Evolución del Área Sembrada en Siembra Directa

 

Total año 2001: más de 11,5 millones de hectáreas

 

¿Cómo se obtiene un fitosanitario?

 

La obtención de un fitasanitario representa un proceso de elevada complejidad, que comienza con el hallazgo de una molécula con las características deseadas, a partir del análisis y ensayo químico-in-formático de unas 40.000 fórmulas iniciales. De todas ellas, sólo una o unas pocas completarán el ciclo, que culmina en el exitoso lanzamiento comercial. Este ciclo tiene una extensión de diez años. Es decir, un fitosanitario que se lance al mercado en el año 2001, comenzó su proceso de desarrollo en 1991. Parte fundamental de la investigación son los estudios toxicológicos y ecotoxicológicos del producto.

Es decir, su posible impacto sobre la salud del ser humano o del ambiente. Así, se analiza el metabolismo del producto en el vegetal, la magnitud de los residuos del mismo en alimentos, su efecto en mamíferos alimentados a largo plazo con los mismos, su efecto sobre insectos benéficos sobre los microorganismos del suelo y lombrices, su persistencia y vías de eliminación en el ambiente, su acción sobre al- gas, peces y organismos acuáticos, y su impacto en aves y animales silvestres. Los estudios de eficacia sobre la maleza o plaga objetivo, involucran extensos estudios realizados en diversas zonas ecológicas del país y del mundo. La meta: obtener un producto de alta eficacia, selectivo en su acción sobre la plaga o maleza a la que está destinado, y de alta seguridad para el ser humano y el ambiente.

 

 

Tabla Economica y Cronológica del desarrollo de Nuevos Productos Fitosanitarios

 

¿Cuánto cuesta obtener un Fitosanitario?

 

Se estima que el costo total para desarrollar un fitosanitario, es de 250 millones de dólares. El costo de la investigación ha crecido a lo largo de las últimas décadas. A fines de los '70, era de 30 millones. Gran parte del incremento se debe a la mayor inversión en estudios toxicolóxicos y ecotoxicológicos vinculados con la seguridad alimentaria, la salud humana y el ambiente.

 


            Toxicología analítica de residuos matebolismo y compor- tamiento en el ambiente.

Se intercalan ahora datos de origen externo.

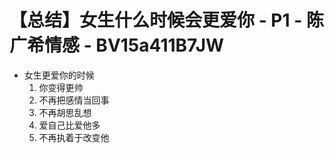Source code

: # 【总结】女生什么时候会更爱你 - P1 - 陈广希情感 - BV15a411B7JW

-   女生更爱你的时候
    1.  你变得更帅
    2.  不再把感情当回事
    3.  不再胡思乱想
    4.  爱自己比爱他多
    5.  不再执着于改变他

Formulación, desarrollo analítico y químico del producto.
Ensayos de campo y pruebas oficiales.
Síntesis y screening

 


 

Registro de Productos Fitosanitarios

 

Los productos fitosanitarios necesitan un registro para poder comercializarse. Es decir, deben obtener una autorización de la autoridad competente, presentando los estudios que aseguren que el producto ofrece las debidas garantías de eficacia y seguridad. Gran parte de la información que se solicita para obtener un registro, es la generada en el proceso de desarrollo, descripto más arriba. En nuestro país, la autoridad de registro es el Servicio Nacional de Calidad y Sanidad Agroalimentaria (SENASA), organismo que depende de la Secretaría de Agricultura, Ganadera, Pesca y Alimentación.

SENASA requiere además, el desarrollo de pruebas de eficacia de los productos a registrar en el país, y el análisis de los residuos en los alimentos originados en los cultivos tratados. Un sólido sistema de registros ofrece debidas salvaguardas a la sociedad en sus demandas de seguridad ambiental y alimentaria, y nos adecua a los severos controles que los países destinos de nuestras exportaciones ejercen sobre nuestros en- víos. El registro protege así la imagen de calidad de exportación agroalimentaria argentina, y la defiende contra eventuales barreras pararancelarias.

En la Argentina, la Resolución (SAGPyA) 350/99 es la que regula los registros. Esta norma ha mantenido los requisitos toxicológicos, ecotoxicológicos, de propiedades físico-químicas y de eficacia que consagraban anteriores normas. Adicionalmente, ha establecido pautas sobre declaración de impurezas (sustancias químicas que acompañan al principio activo, como subproductos del sistema de fabricación) y sobre la determinación de equivalencia entre productos de diferente origen o fabricante, las que han sido tomadas del Manual que al respecto ha publicado FAO en 1999 (Manual on the development and use of FAO specifications for plant protection products, 50 edición, Roma, 1999). Esto representa un avance muy importante, como medio de establecer una pauta de comparación entre dos principios activos. Para ser "equivalentes", éstos deben cumplir con pautas de comparación estrictas, que toman en cuenta el perfil de impurezas, de acuerdo al citado Manual de FAO.